> _Your goal_
Each record that follows is to be duplicated exactly, though its pictures are not.

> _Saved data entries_
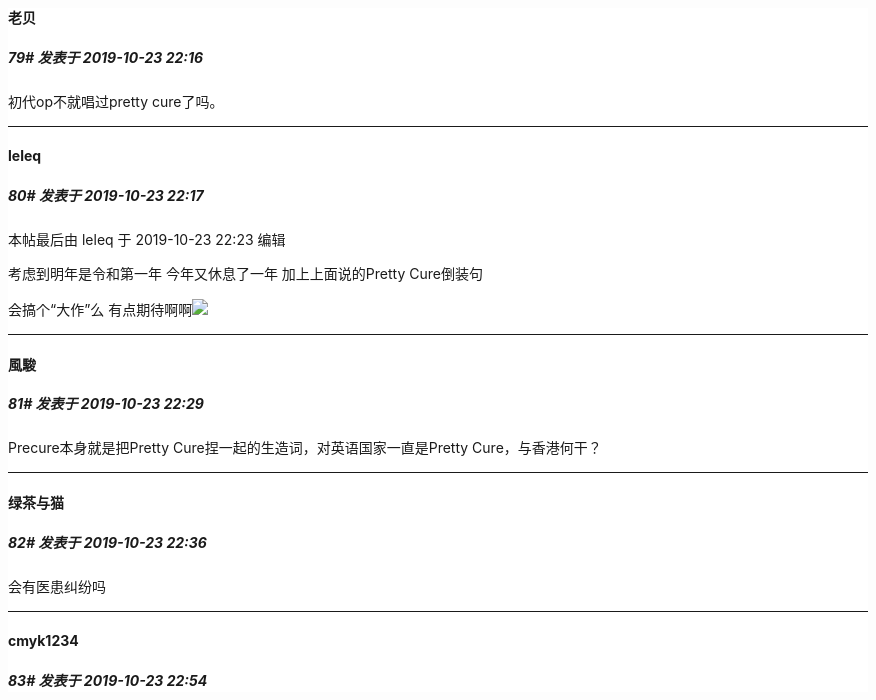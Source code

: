 ####  老贝  
##### 79#       发表于 2019-10-23 22:16




初代op不就唱过pretty cure了吗。







*****

####  leleq  
##### 80#       发表于 2019-10-23 22:17



 本帖最后由 leleq 于 2019-10-23 22:23 编辑 

考虑到明年是令和第一年 今年又休息了一年 加上上面说的Pretty Cure倒装句

会搞个“大作”么 有点期待啊啊<img src="https://static.saraba1st.com/image/smiley/face2017/026.png" referrerpolicy="no-referrer">







*****

####  風駿  
##### 81#       发表于 2019-10-23 22:29




Precure本身就是把Pretty Cure捏一起的生造词，对英语国家一直是Pretty Cure，与香港何干？







*****

####  绿茶与猫  
##### 82#       发表于 2019-10-23 22:36




会有医患纠纷吗







*****

####  cmyk1234  
##### 83#       发表于 2019-10-23 22:54
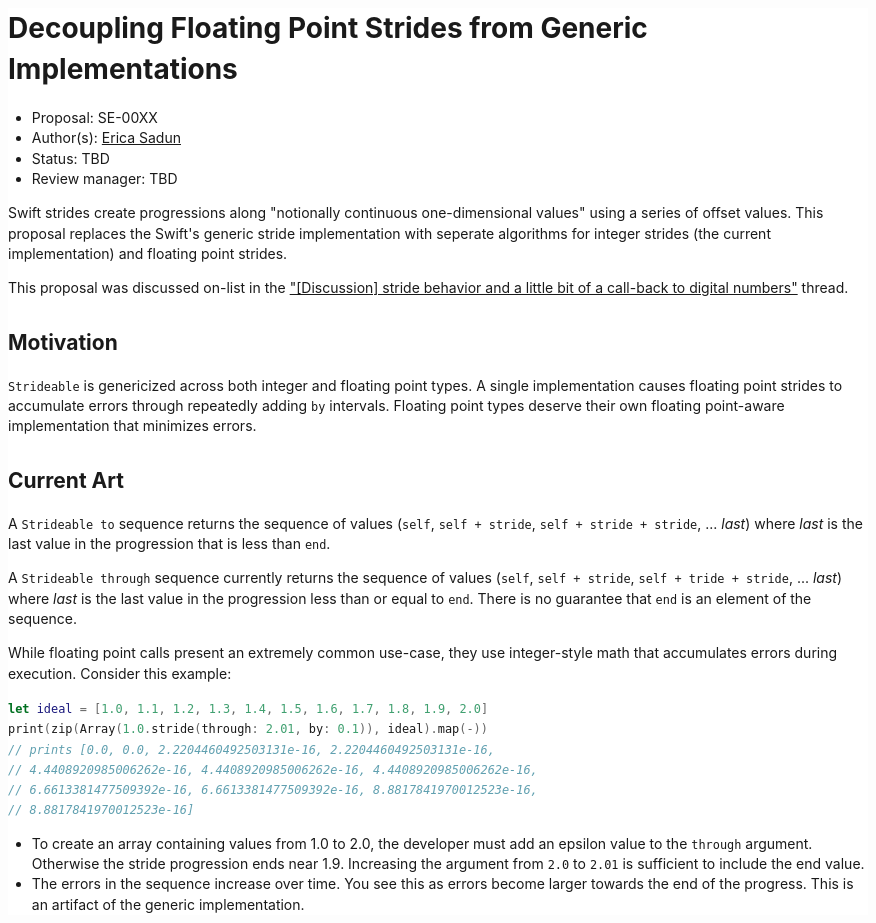 # Decoupling Floating Point Strides from Generic Implementations

* Proposal: SE-00XX
* Author(s): [Erica Sadun](http://github.com/erica)
* Status: TBD
* Review manager: TBD

Swift strides create progressions along "notionally continuous one-dimensional values" using
a series of offset values. This proposal replaces the Swift's generic stride implementation 
with seperate algorithms for integer strides (the current implementation) and floating point strides.

This proposal was discussed on-list in the ["\[Discussion\] stride behavior and a little bit of a call-back to digital numbers"](http://article.gmane.org/gmane.comp.lang.swift.evolution/8014) thread.

## Motivation

`Strideable` is genericized across both integer and floating point types. A single implementation causes
floating point strides to accumulate errors through repeatedly adding `by` intervals. Floating point types 
deserve their own floating point-aware implementation that minimizes errors.

## Current Art
A `Strideable to` sequence returns the sequence of values (`self`, `self + stride`, `self + stride + stride`, ... *last*) where *last* is the last value in the progression that is less than `end`.

A `Strideable through` sequence currently returns the sequence of values (`self`, `self + stride`, `self + tride + stride`, ... *last*) where *last* is the last value in the progression less than or equal to `end`. There is no guarantee that `end` is an element of the sequence.

While floating point calls present an extremely common use-case, they use integer-style math that accumulates 
errors during execution. Consider this example:

```swift
let ideal = [1.0, 1.1, 1.2, 1.3, 1.4, 1.5, 1.6, 1.7, 1.8, 1.9, 2.0]
print(zip(Array(1.0.stride(through: 2.01, by: 0.1)), ideal).map(-))
// prints [0.0, 0.0, 2.2204460492503131e-16, 2.2204460492503131e-16, 
// 4.4408920985006262e-16, 4.4408920985006262e-16, 4.4408920985006262e-16, 
// 6.6613381477509392e-16, 6.6613381477509392e-16, 8.8817841970012523e-16, 
// 8.8817841970012523e-16]
```

* To create an array containing values from 1.0 to 2.0, the developer must add
  an epsilon value to the `through` argument. Otherwise the stride progression ends 
  near 1.9. Increasing the argument from `2.0` to `2.01` is sufficient to include 
  the end value.
* The errors in the sequence increase over time. You see this as 
  errors become larger towards the end of the progress. This is an artifact of
  the generic implementation.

> _Written solution_
Source code

: ####  老贝  
##### 79#       发表于 2019-10-23 22:16




初代op不就唱过pretty cure了吗。







*****

####  leleq  
##### 80#       发表于 2019-10-23 22:17



 本帖最后由 leleq 于 2019-10-23 22:23 编辑 

考虑到明年是令和第一年 今年又休息了一年 加上上面说的Pretty Cure倒装句

会搞个“大作”么 有点期待啊啊<img src="https://static.saraba1st.com/image/smiley/face2017/026.png" referrerpolicy="no-referrer">







*****

####  風駿  
##### 81#       发表于 2019-10-23 22:29




Precure本身就是把Pretty Cure捏一起的生造词，对英语国家一直是Pretty Cure，与香港何干？







*****

####  绿茶与猫  
##### 82#       发表于 2019-10-23 22:36




会有医患纠纷吗







*****

####  cmyk1234  
##### 83#       发表于 2019-10-23 22:54
 # Decoupling Floating Point Strides from Generic Implementations

* Proposal: SE-00XX
* Author(s): [Erica Sadun](http://github.com/erica)
* Status: TBD
* Review manager: TBD

Swift strides create progressions along "notionally continuous one-dimensional values" using
a series of offset values. This proposal replaces the Swift's generic stride implementation 
with seperate algorithms for integer strides (the current implementation) and floating point strides.

This proposal was discussed on-list in the ["\[Discussion\] stride behavior and a little bit of a call-back to digital numbers"](http://article.gmane.org/gmane.comp.lang.swift.evolution/8014) thread.

## Motivation

`Strideable` is genericized across both integer and floating point types. A single implementation causes
floating point strides to accumulate errors through repeatedly adding `by` intervals. Floating point types 
deserve their own floating point-aware implementation that minimizes errors.

## Current Art
A `Strideable to` sequence returns the sequence of values (`self`, `self + stride`, `self + stride + stride`, ... *last*) where *last* is the last value in the progression that is less than `end`.

A `Strideable through` sequence currently returns the sequence of values (`self`, `self + stride`, `self + tride + stride`, ... *last*) where *last* is the last value in the progression less than or equal to `end`. There is no guarantee that `end` is an element of the sequence.

While floating point calls present an extremely common use-case, they use integer-style math that accumulates 
errors during execution. Consider this example:

```swift
let ideal = [1.0, 1.1, 1.2, 1.3, 1.4, 1.5, 1.6, 1.7, 1.8, 1.9, 2.0]
print(zip(Array(1.0.stride(through: 2.01, by: 0.1)), ideal).map(-))
// prints [0.0, 0.0, 2.2204460492503131e-16, 2.2204460492503131e-16, 
// 4.4408920985006262e-16, 4.4408920985006262e-16, 4.4408920985006262e-16, 
// 6.6613381477509392e-16, 6.6613381477509392e-16, 8.8817841970012523e-16, 
// 8.8817841970012523e-16]
```

* To create an array containing values from 1.0 to 2.0, the developer must add
  an epsilon value to the `through` argument. Otherwise the stride progression ends 
  near 1.9. Increasing the argument from `2.0` to `2.01` is sufficient to include 
  the end value.
* The errors in the sequence increase over time. You see this as 
  errors become larger towards the end of the progress. This is an artifact of
  the generic implementation.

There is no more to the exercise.